Brandon

Sunday, July 10, 2005

Jihad Propaganda in American Mosques

While there is no evidence in this country of the widespread and open radical, anti-Western pro-terrorist groups like those in Britain, there is substantial proof that radical Islam is present and prevalent in American Moslem mosques.

The Center for Religious Freedom at Freedom House has a report entitled "Saudi Publications on Hate Ideology Invade American Mosques."

The Center obtained over 200 publications from over a dozen mosques and Islamic Centers in American cities. All the materials were distributed or paid for by the Saudi government through it's embassy in Washington and represent the views of the official Saudi Wahhabi sect of Islam.

What the Center found in these publications are the seeds for the virulent form of anti-western thought which is at the heart of today's Islamo-fascists and terrorism. For those looking to push the argument that terrorism is somehow a result of our actions in Afghanistan or Iraq, sorry, you will be disappointed.

You will find a concise history of Saudi Arabia and it's slide towards radical Islam. You will also find clear examples of the ideology of hate which is the fuel for terrorism. I highly recommend skimming through the full report. Here is an excerpt:

On December 3, 2004, Ahmed, an Arab exchange student, walks down a palm-lined boulevard in a working class neighborhood of Los Angeles. Since it is Friday, he bypasses the Hispanic restaurants, the 7/11, and the sporting goods store, and enters the King Fahd mosque an elegant building of white marble etched with gold, adorned by a blue minaret, that is named after its benefactor, the King of Saudi Arabia. Later he will join 500 other California Muslims in prayer but, because it is early, he visits the mosque library where he picks up several books on religious guidance, written in Arabic, that are offered free to Muslims like him, newly arrived and uncertain on how to fit into this modern, diverse land.

The tracts he opens are in the voice of a senior religious authority. They tell him that America, his adoptive home, is the "Abode of the Infidel," the Christian and the Jew. He reads: "Be dissociated from the infidels, hate them for their religion, leave them, never rely on them for support, do not admire them, and always oppose them in every way according to Islamic law." The advice is emphatic: "There is consensus on this matter, that whoever helps unbelievers against Muslims, regardless of what type of support he lends to them, he is an unbeliever himself."

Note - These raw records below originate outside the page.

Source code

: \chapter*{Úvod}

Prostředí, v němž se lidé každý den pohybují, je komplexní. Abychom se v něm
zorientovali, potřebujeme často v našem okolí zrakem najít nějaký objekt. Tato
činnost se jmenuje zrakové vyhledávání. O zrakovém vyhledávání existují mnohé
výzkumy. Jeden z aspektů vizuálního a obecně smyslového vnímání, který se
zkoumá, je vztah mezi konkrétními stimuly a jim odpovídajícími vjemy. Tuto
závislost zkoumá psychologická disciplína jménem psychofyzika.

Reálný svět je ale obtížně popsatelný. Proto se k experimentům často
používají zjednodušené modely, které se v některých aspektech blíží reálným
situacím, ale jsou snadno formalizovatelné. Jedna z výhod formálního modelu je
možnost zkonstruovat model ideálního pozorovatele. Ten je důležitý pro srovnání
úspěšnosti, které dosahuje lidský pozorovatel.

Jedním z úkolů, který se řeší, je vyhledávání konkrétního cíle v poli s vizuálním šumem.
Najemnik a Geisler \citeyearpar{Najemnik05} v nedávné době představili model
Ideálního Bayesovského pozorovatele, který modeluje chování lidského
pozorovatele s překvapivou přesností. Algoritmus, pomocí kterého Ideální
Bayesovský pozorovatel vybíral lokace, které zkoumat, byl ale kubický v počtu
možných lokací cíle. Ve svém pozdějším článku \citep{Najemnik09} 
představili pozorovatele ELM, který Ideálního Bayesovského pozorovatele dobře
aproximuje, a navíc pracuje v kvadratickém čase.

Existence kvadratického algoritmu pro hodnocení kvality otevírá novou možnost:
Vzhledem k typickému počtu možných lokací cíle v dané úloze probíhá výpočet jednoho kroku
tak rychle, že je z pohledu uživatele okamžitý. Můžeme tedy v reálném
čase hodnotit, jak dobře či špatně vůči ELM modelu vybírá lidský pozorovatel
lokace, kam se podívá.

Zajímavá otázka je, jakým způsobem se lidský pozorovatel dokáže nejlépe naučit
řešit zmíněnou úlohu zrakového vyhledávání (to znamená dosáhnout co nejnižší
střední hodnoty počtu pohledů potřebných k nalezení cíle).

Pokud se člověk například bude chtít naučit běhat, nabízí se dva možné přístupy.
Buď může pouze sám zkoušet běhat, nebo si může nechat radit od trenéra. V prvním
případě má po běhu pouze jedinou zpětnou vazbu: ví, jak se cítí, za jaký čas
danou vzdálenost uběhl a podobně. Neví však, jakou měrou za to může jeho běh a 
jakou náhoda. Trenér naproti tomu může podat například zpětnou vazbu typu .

As he reads this warning, Ahmed thinks back to the U.S. government's request to the American Muslim community for their voluntary cooperation in the fight against terrorism and he is afraid. He knows that the tracts' author views such officials as unbelievers," so that, if he helped them, he would be an unbeliever himself, a renegade, an apostate from Islam who should therefore be put to death. He begins to worry too about his cousin, an American citizen who recently enlisted in the U.S. military.

The books give him detailed instructions on how to build a "wall of resentment" between himself and the infidel: Never greet the Christian or Jew first. Never congratulate the infidel on his holiday. Never befriend an infidel unless it is to convert him. Never imitate the infidel. Never work for an infidel. Do not wear a graduation gown because this imitates the infidel. Ahmed looks carefully at the book's cover. It says "Greetings from the Cultural Department" of the Embassy of Saudi Arabia in Washington, D.C. The book is published by the government of Saudi Arabia. The other books are textbooks from the Saudi Education Ministry, and collections of fatwas, religious edicts, issued by the government's religious office, published by other organizations based in Riyadh.

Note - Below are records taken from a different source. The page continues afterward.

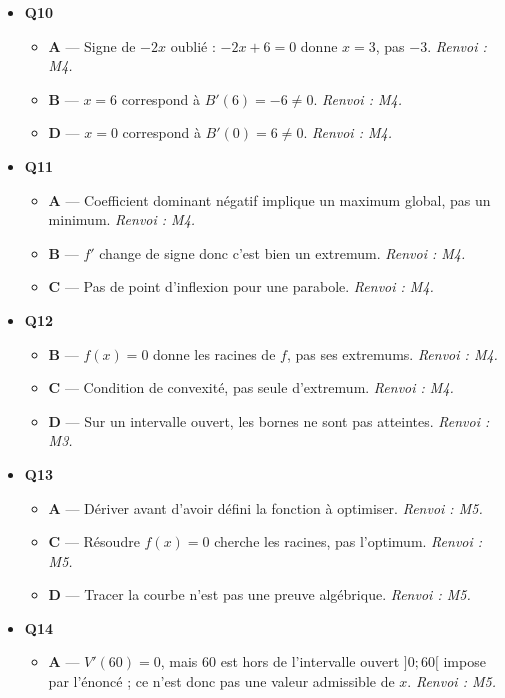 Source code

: \begin{itemize}
\begin{itemize}
  \end{itemize}
  \item \textbf{Q10}
  \begin{itemize}
    \item \textbf{A} — Signe de $-2x$ oublié : $-2x+6=0$ donne $x=3$, pas $-3$. \emph{Renvoi : M4.}
    \item \textbf{B} — $x=6$ correspond à $B'(6) = -6 \neq 0$. \emph{Renvoi : M4.}
    \item \textbf{D} — $x=0$ correspond à $B'(0) = 6 \neq 0$. \emph{Renvoi : M4.}
  \end{itemize}
  \item \textbf{Q11}
  \begin{itemize}
    \item \textbf{A} — Coefficient dominant négatif implique un maximum global, pas un minimum. \emph{Renvoi : M4.}
    \item \textbf{B} — $f'$ change de signe donc c'est bien un extremum. \emph{Renvoi : M4.}
    \item \textbf{C} — Pas de point d'inflexion pour une parabole. \emph{Renvoi : M4.}
  \end{itemize}
  \item \textbf{Q12}
  \begin{itemize}
    \item \textbf{B} — $f(x)=0$ donne les racines de $f$, pas ses extremums. \emph{Renvoi : M4.}
    \item \textbf{C} — Condition de convexité, pas seule d'extremum. \emph{Renvoi : M4.}
    \item \textbf{D} — Sur un intervalle ouvert, les bornes ne sont pas atteintes. \emph{Renvoi : M3.}
  \end{itemize}
  \item \textbf{Q13}
  \begin{itemize}
    \item \textbf{A} — Dériver avant d'avoir défini la fonction à optimiser. \emph{Renvoi : M5.}
    \item \textbf{C} — Résoudre $f(x)=0$ cherche les racines, pas l'optimum. \emph{Renvoi : M5.}
    \item \textbf{D} — Tracer la courbe n'est pas une preuve algébrique. \emph{Renvoi : M5.}
  \end{itemize}
  \item \textbf{Q14}
  \begin{itemize}
    \item \textbf{A} — $V'(60)=0$, mais $60$ est hors de l'intervalle ouvert $]0;60[$ impose par l'énoncé ; ce n'est donc pas une valeur admissible de $x$. \emph{Renvoi : M5.}

\end{itemize}
\end{itemize}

Ahmed's experience is repeated, not only in Saudi Arabia and the notorious madrassas of Pakistan [and around the world], but throughout America: the texts he read have been spread from coast to coast and now fill the libraries and study halls of some of America's main mosques. To be sure, not all the books in such mosques espouse extremism and not all extremist works are Saudi. Saudi Arabia, however, is overwhelmingly the state most responsible for the publications on the ideology of hate in America.